Chagas disease is an infection caused by the protozoa Trypanosoma cruzi. The infection is spread by the bite of the kissing bug. The condition is known to occur in the rural areas of several developing countries all over the globe. These areas provide the ideal environment for the kissing bugs that transmit the disease. The kissing bug also thrives in crevices or cracks in mud walls, farm buildings, thatched roofing, rock or wood piles, dog kennels and chicken coops.
What are the symptoms?
Chagas disease has 3 phases that you should be familiar with. The symptoms can manifest in the 1st and 3rd stages.
The symptoms typically start 1-2 weeks after the protozoa has entered the body, usually via a bite wound or tissues surrounding the eyes. A red, swollen bump can develop at the bite site.
In case the protozoan entered via the tissues around the eyes, the area surrounding the eyes might swell. Fever might also develop. In some individuals, there are no symptoms but the protozoa are present in the blood.
The symptoms of Chagas disease might subside on their own. Nevertheless, there have been a few deaths reported during this stage. Death usually results from a severe infection of the heart muscle which results to heart failure or due to infection of the brain and tissues covering the brain and spinal cord.
If an individual has a weakened immune system, this phase can be severe. The individual might have a severe rash or even brain abscesses in rare cases.
The individual has no symptoms of Chagas disease and the results of the imaging tests and ECG are normal. Nevertheless, the protozoa can be identified in the blood. In most cases, they remain in this stage without any symptoms.
After a few years, chronic infection develops in 20-40% of cases and affects the heart and digestive system.

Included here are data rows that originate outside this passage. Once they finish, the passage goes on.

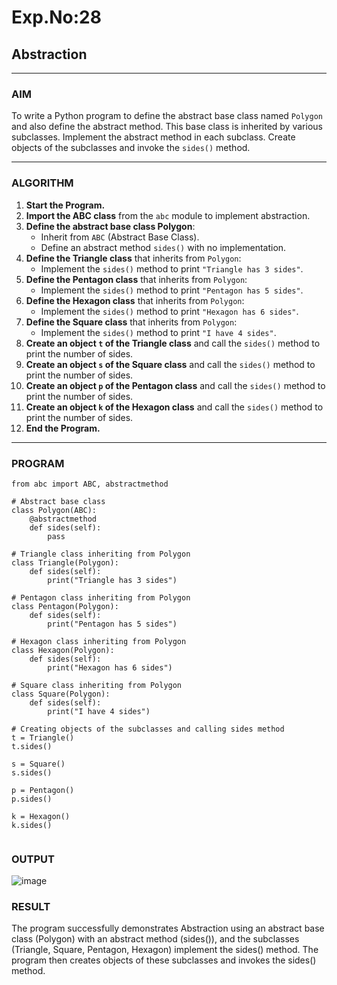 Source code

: # Exp.No:28  
## Abstraction

---

### AIM  
To write a Python program to define the abstract base class named `Polygon` and also define the abstract method. This base class is inherited by various subclasses. Implement the abstract method in each subclass. Create objects of the subclasses and invoke the `sides()` method.

---

### ALGORITHM

1. **Start the Program.**
2. **Import the ABC class** from the `abc` module to implement abstraction.
3. **Define the abstract base class Polygon**:
   - Inherit from `ABC` (Abstract Base Class).
   - Define an abstract method `sides()` with no implementation.
4. **Define the Triangle class** that inherits from `Polygon`:
   - Implement the `sides()` method to print `"Triangle has 3 sides"`.
5. **Define the Pentagon class** that inherits from `Polygon`:
   - Implement the `sides()` method to print `"Pentagon has 5 sides"`.
6. **Define the Hexagon class** that inherits from `Polygon`:
   - Implement the `sides()` method to print `"Hexagon has 6 sides"`.
7. **Define the Square class** that inherits from `Polygon`:
   - Implement the `sides()` method to print `"I have 4 sides"`.
8. **Create an object `t` of the Triangle class** and call the `sides()` method to print the number of sides.
9. **Create an object `s` of the Square class** and call the `sides()` method to print the number of sides.
10. **Create an object `p` of the Pentagon class** and call the `sides()` method to print the number of sides.
11. **Create an object `k` of the Hexagon class** and call the `sides()` method to print the number of sides.
12. **End the Program.**

---

### PROGRAM

```
from abc import ABC, abstractmethod

# Abstract base class
class Polygon(ABC):
    @abstractmethod
    def sides(self):
        pass

# Triangle class inheriting from Polygon
class Triangle(Polygon):
    def sides(self):
        print("Triangle has 3 sides")

# Pentagon class inheriting from Polygon
class Pentagon(Polygon):
    def sides(self):
        print("Pentagon has 5 sides")

# Hexagon class inheriting from Polygon
class Hexagon(Polygon):
    def sides(self):
        print("Hexagon has 6 sides")

# Square class inheriting from Polygon
class Square(Polygon):
    def sides(self):
        print("I have 4 sides")

# Creating objects of the subclasses and calling sides method
t = Triangle()
t.sides()

s = Square()
s.sides()

p = Pentagon()
p.sides()

k = Hexagon()
k.sides()


```

### OUTPUT
![image](https://github.com/user-attachments/assets/ace4bba5-c957-4756-b848-f2d6a049048e)


### RESULT
The program successfully demonstrates Abstraction using an abstract base class (Polygon) with an abstract method (sides()), and the subclasses (Triangle, Square, Pentagon, Hexagon) implement the sides() method. The program then creates objects of these subclasses and invokes the sides() method.

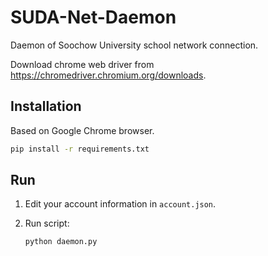 # SUDA-Net-Daemon

Daemon of Soochow University school network connection.

Download chrome web driver from https://chromedriver.chromium.org/downloads.

## Installation

Based on Google Chrome browser.
```sh
pip install -r requirements.txt
```

## Run
1. Edit your account information in `account.json`.
2. Run script:

    ```sh
    python daemon.py
    ``` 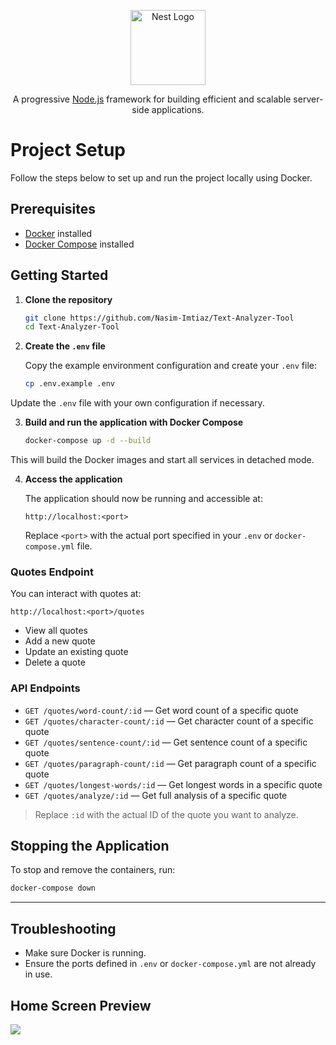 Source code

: <p align="center">
  <a href="http://nestjs.com/" target="blank"><img src="https://nestjs.com/img/logo-small.svg" width="120" alt="Nest Logo" /></a>
</p>

[circleci-image]: https://img.shields.io/circleci/build/github/nestjs/nest/master?token=abc123def456
[circleci-url]: https://circleci.com/gh/nestjs/nest

  <p align="center">A progressive <a href="http://nodejs.org" target="_blank">Node.js</a> framework for building efficient and scalable server-side applications.</p>

# Project Setup

Follow the steps below to set up and run the project locally using Docker.

## Prerequisites

- [Docker](https://www.docker.com/) installed
- [Docker Compose](https://docs.docker.com/compose/) installed

## Getting Started

1. **Clone the repository**

   ```bash
   git clone https://github.com/Nasim-Imtiaz/Text-Analyzer-Tool
   cd Text-Analyzer-Tool

2. **Create the `.env` file**

   Copy the example environment configuration and create your `.env` file:

   ```bash
   cp .env.example .env

 Update the `.env` file with your own configuration if necessary.

3. **Build and run the application with Docker Compose**

   ```bash
   docker-compose up -d --build
   ```

This will build the Docker images and start all services in detached mode.

4. **Access the application**

   The application should now be running and accessible at:

   ```
   http://localhost:<port>
   ```

   Replace `<port>` with the actual port specified in your `.env` or `docker-compose.yml` file.

### Quotes Endpoint

You can interact with quotes at:

   ```
   http://localhost:<port>/quotes
   ```

- View all quotes
- Add a new quote
- Update an existing quote
- Delete a quote

### API Endpoints
- `GET /quotes/word-count/:id` — Get word count of a specific quote
- `GET /quotes/character-count/:id` — Get character count of a specific quote
- `GET /quotes/sentence-count/:id` — Get sentence count of a specific quote
- `GET /quotes/paragraph-count/:id` — Get paragraph count of a specific quote
- `GET /quotes/longest-words/:id` — Get longest words in a specific quote
- `GET /quotes/analyze/:id` — Get full analysis of a specific quote

> Replace `:id` with the actual ID of the quote you want to analyze.

## Stopping the Application

To stop and remove the containers, run:

```bash
docker-compose down
```

---

## Troubleshooting

- Make sure Docker is running.
- Ensure the ports defined in `.env` or `docker-compose.yml` are not already in use.


## Home Screen Preview
<img src="https://i.postimg.cc/MKRPJfPZ/Screenshot-at-May-20-17-28-02.png">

The heart is weak and enlarged which leads to shortness of breath and tiredness. The electrical system of the heart might also be affected which results to fainting or sudden cardiac arrest.
The muscles of the digestive tract might malfunction, causing difficulty swallowing and/or severe constipation. In case swallowing is difficult, the individual might breathe in food, saliva or fluids, resulting to pneumonia or becoming significantly undernourished. In addition, the large intestine might enlarge.
The risk of acquiring Chagas disease is to reduce the number of kissing bugs in the surroundings. This can be achieved by replacing thatched roofs, plastering walls and/or repeatedly spraying the house with insecticides that have long-lasting effect.
In rare occasions, those who travel to areas where the kissing bugs are present can become infected. The infection can be avoided by using bed nets when staying in adobe houses.